INPUT RECORDS -
####################
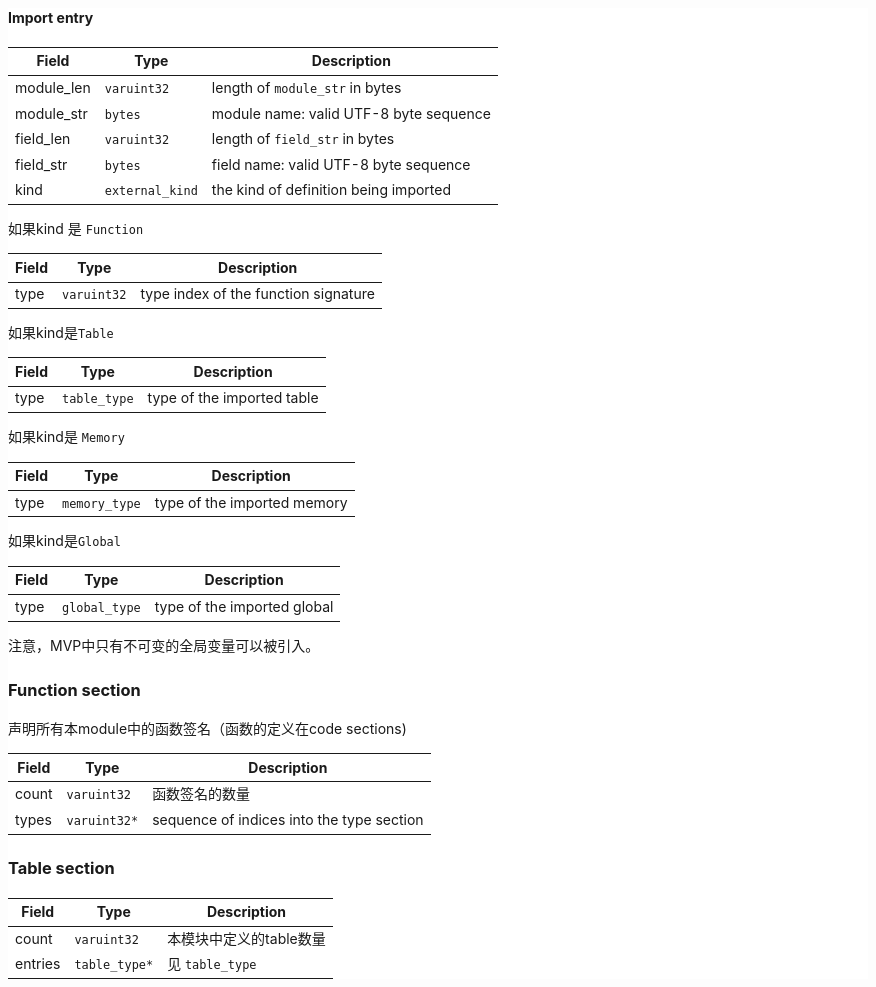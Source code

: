 #### Import entry

| Field      | Type            | Description                            |
| ---------- | --------------- | -------------------------------------- |
| module_len | `varuint32`     | length of `module_str` in bytes        |
| module_str | `bytes`         | module name: valid UTF-8 byte sequence |
| field_len  | `varuint32`     | length of `field_str` in bytes         |
| field_str  | `bytes`         | field name: valid UTF-8 byte sequence  |
| kind       | `external_kind` | the kind of definition being imported  |

如果kind 是 `Function`

| Field | Type        | Description                          |
| ----- | ----------- | ------------------------------------ |
| type  | `varuint32` | type index of the function signature |

如果kind是`Table`

| Field | Type         | Description                |
| ----- | ------------ | -------------------------- |
| type  | `table_type` | type of the imported table |

如果kind是 `Memory`

| Field | Type          | Description                 |
| ----- | ------------- | --------------------------- |
| type  | `memory_type` | type of the imported memory |

如果kind是`Global`

| Field | Type          | Description                 |
| ----- | ------------- | --------------------------- |
| type  | `global_type` | type of the imported global |

注意，MVP中只有不可变的全局变量可以被引入。

### Function section

声明所有本module中的函数签名（函数的定义在code sections)

| Field | Type         | Description                              |
| ----- | ------------ | ---------------------------------------- |
| count | `varuint32`  | 函数签名的数量                                  |
| types | `varuint32*` | sequence of indices into the type section |

### Table section

| Field   | Type          | Description    |
| ------- | ------------- | -------------- |
| count   | `varuint32`   | 本模块中定义的table数量 |
| entries | `table_type*` | 见 `table_type` |
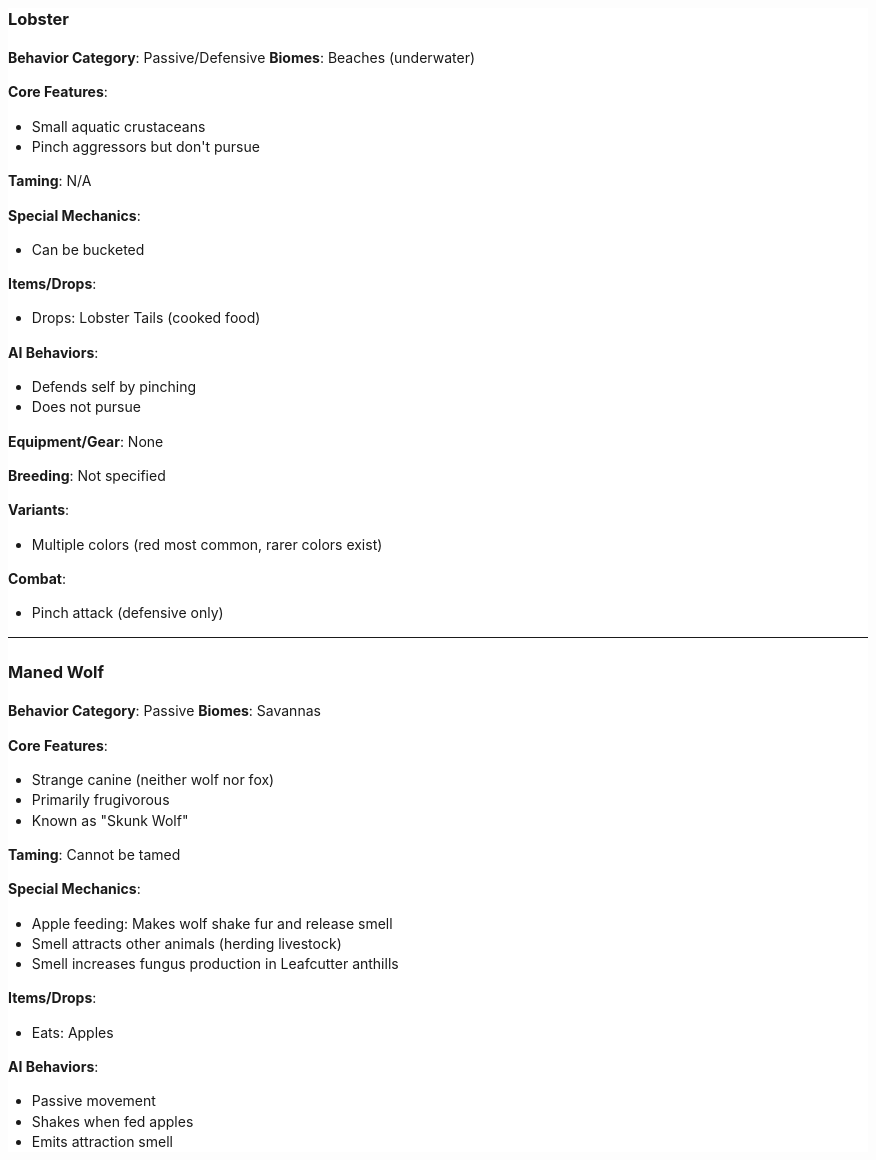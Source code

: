 ### Lobster

**Behavior Category**: Passive/Defensive
**Biomes**: Beaches (underwater)

**Core Features**:
- Small aquatic crustaceans
- Pinch aggressors but don't pursue

**Taming**: N/A

**Special Mechanics**:
- Can be bucketed

**Items/Drops**:
- Drops: Lobster Tails (cooked food)

**AI Behaviors**:
- Defends self by pinching
- Does not pursue

**Equipment/Gear**: None

**Breeding**: Not specified

**Variants**:
- Multiple colors (red most common, rarer colors exist)

**Combat**:
- Pinch attack (defensive only)

---

### Maned Wolf

**Behavior Category**: Passive
**Biomes**: Savannas

**Core Features**:
- Strange canine (neither wolf nor fox)
- Primarily frugivorous
- Known as "Skunk Wolf"

**Taming**: Cannot be tamed

**Special Mechanics**:
- Apple feeding: Makes wolf shake fur and release smell
- Smell attracts other animals (herding livestock)
- Smell increases fungus production in Leafcutter anthills

**Items/Drops**:
- Eats: Apples

**AI Behaviors**:
- Passive movement
- Shakes when fed apples
- Emits attraction smell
####################
ASSIGNED TASK - Copy every line of the entries in which "name" can be found.

RESPONSE TO THE TASK -
| module_str | `bytes`         | module name: valid UTF-8 byte sequence |
| field_str  | `bytes`         | field name: valid UTF-8 byte sequence  |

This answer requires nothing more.